## Exercise objective
Search the entries for lines that contain the word "Highlighting", and report each one found.

## Record set
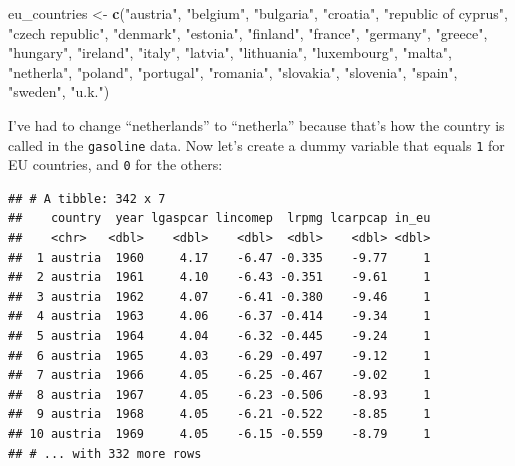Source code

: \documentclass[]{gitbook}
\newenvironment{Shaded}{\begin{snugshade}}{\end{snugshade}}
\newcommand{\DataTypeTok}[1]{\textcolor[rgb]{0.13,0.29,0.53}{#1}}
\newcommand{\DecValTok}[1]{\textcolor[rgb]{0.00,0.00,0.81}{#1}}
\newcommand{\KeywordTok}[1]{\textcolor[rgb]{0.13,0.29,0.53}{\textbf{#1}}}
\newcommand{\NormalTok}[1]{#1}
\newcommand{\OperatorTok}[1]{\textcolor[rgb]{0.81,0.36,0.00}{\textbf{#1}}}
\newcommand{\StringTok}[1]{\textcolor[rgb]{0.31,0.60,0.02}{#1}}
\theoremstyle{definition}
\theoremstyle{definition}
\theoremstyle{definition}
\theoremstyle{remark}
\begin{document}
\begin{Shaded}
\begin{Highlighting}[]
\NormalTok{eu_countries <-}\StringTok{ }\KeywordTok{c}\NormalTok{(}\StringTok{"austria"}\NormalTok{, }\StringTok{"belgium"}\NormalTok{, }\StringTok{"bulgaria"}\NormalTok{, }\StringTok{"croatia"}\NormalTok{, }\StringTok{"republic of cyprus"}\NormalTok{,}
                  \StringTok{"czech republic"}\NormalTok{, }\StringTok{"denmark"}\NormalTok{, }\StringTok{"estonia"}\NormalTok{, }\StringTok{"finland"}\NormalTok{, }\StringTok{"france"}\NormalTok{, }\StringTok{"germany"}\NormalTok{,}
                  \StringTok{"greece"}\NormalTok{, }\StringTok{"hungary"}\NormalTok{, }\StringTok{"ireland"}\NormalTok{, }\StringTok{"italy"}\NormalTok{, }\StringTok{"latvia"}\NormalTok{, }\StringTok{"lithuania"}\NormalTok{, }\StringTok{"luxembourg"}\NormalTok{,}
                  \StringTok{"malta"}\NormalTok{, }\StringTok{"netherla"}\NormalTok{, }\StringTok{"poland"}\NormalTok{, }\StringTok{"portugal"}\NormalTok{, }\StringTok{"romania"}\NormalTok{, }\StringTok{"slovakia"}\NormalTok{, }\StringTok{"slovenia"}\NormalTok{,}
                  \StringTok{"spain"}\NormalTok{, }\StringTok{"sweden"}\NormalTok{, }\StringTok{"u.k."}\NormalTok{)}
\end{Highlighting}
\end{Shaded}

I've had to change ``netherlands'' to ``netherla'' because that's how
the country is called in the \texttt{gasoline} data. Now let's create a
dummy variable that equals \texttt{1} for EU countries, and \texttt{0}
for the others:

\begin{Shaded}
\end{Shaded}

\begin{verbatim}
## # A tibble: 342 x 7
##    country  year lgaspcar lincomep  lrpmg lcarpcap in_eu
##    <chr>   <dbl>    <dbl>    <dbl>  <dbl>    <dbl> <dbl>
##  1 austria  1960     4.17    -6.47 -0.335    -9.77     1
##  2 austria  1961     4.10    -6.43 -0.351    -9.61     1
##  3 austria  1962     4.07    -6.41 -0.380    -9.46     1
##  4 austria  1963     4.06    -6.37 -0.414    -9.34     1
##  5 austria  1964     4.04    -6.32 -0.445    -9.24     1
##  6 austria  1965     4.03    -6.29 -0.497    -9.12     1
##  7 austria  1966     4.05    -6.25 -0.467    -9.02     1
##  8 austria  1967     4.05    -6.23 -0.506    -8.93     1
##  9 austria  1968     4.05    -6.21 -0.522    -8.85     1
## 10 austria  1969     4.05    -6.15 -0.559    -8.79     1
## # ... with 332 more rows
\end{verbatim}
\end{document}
---
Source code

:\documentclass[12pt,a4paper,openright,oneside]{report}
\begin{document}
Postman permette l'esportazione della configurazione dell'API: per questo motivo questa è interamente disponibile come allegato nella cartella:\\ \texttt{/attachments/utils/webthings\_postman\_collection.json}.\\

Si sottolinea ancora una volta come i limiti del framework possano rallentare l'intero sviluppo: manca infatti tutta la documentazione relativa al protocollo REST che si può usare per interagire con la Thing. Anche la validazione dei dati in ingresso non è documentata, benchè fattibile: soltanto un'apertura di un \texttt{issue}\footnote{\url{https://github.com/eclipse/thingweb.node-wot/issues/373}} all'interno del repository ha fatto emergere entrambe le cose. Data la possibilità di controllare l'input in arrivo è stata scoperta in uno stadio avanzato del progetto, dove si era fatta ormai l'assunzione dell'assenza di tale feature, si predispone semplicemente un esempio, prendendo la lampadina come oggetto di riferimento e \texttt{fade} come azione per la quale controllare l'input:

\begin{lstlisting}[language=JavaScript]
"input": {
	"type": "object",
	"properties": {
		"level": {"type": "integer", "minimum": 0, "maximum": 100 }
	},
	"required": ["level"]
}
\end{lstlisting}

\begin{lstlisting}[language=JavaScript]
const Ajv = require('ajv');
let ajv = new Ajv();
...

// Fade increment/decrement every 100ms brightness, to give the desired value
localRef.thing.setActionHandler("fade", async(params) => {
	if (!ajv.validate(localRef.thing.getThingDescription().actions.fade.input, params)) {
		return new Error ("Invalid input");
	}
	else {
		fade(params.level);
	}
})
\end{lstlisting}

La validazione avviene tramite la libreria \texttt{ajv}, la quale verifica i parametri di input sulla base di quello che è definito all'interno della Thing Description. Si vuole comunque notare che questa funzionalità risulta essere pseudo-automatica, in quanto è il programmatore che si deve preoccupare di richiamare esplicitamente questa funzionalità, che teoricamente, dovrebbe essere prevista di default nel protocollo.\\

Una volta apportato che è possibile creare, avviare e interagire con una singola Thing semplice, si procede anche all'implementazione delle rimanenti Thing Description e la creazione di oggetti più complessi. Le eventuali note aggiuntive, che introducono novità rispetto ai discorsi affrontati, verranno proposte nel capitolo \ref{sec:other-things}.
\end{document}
==
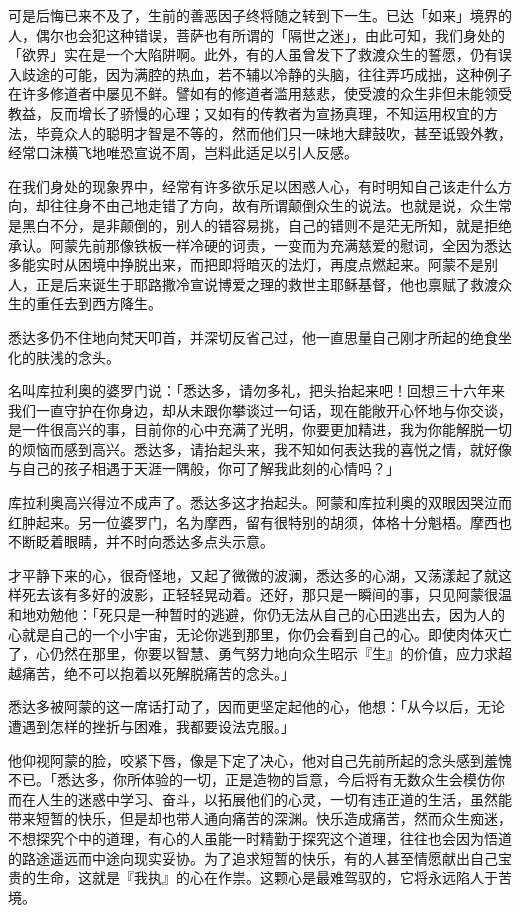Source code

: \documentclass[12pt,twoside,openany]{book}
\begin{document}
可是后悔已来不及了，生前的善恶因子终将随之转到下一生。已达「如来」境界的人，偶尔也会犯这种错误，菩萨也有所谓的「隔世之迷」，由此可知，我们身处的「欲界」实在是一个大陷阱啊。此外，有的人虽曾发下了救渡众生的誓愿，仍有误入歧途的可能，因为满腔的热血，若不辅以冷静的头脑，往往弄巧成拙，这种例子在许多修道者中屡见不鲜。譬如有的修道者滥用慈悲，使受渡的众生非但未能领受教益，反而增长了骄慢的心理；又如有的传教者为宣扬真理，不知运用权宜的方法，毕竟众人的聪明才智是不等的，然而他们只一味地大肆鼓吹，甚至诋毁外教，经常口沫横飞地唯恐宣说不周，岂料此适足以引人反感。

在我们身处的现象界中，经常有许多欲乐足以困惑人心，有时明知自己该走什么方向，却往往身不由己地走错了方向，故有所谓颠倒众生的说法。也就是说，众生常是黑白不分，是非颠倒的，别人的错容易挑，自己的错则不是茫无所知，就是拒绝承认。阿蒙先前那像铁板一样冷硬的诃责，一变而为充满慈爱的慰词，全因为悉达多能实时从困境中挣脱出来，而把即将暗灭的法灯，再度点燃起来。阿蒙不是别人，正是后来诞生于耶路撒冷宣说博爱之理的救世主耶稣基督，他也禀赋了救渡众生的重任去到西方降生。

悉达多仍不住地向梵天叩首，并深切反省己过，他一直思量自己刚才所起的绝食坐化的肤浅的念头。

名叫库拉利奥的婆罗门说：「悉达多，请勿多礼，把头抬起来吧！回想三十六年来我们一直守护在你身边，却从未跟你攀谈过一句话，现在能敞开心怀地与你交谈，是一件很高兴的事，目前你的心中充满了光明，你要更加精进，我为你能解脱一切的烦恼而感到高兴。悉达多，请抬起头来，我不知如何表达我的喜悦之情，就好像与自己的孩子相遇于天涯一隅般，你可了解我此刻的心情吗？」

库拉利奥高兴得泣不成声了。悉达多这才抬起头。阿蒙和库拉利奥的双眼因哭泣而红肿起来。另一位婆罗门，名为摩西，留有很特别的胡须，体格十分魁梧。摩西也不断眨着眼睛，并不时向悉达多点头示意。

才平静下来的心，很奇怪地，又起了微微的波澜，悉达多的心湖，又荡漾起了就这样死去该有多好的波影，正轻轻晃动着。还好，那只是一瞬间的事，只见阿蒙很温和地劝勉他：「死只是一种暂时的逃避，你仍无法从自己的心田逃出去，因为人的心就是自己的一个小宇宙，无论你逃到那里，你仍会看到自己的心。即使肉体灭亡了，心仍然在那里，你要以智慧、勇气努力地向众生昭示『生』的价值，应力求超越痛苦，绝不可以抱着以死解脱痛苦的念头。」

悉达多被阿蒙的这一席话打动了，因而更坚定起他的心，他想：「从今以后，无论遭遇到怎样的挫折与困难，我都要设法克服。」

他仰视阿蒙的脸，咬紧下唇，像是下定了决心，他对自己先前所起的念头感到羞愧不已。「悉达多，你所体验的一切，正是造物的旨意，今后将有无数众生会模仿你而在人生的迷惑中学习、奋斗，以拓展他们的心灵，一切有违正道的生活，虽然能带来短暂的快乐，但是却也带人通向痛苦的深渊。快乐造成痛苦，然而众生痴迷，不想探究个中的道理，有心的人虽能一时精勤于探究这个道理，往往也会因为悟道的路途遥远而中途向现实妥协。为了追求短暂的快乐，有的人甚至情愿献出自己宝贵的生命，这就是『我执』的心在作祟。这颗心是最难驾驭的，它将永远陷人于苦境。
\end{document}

## Output for this task
\begin{Highlighting}[]
\end{Highlighting}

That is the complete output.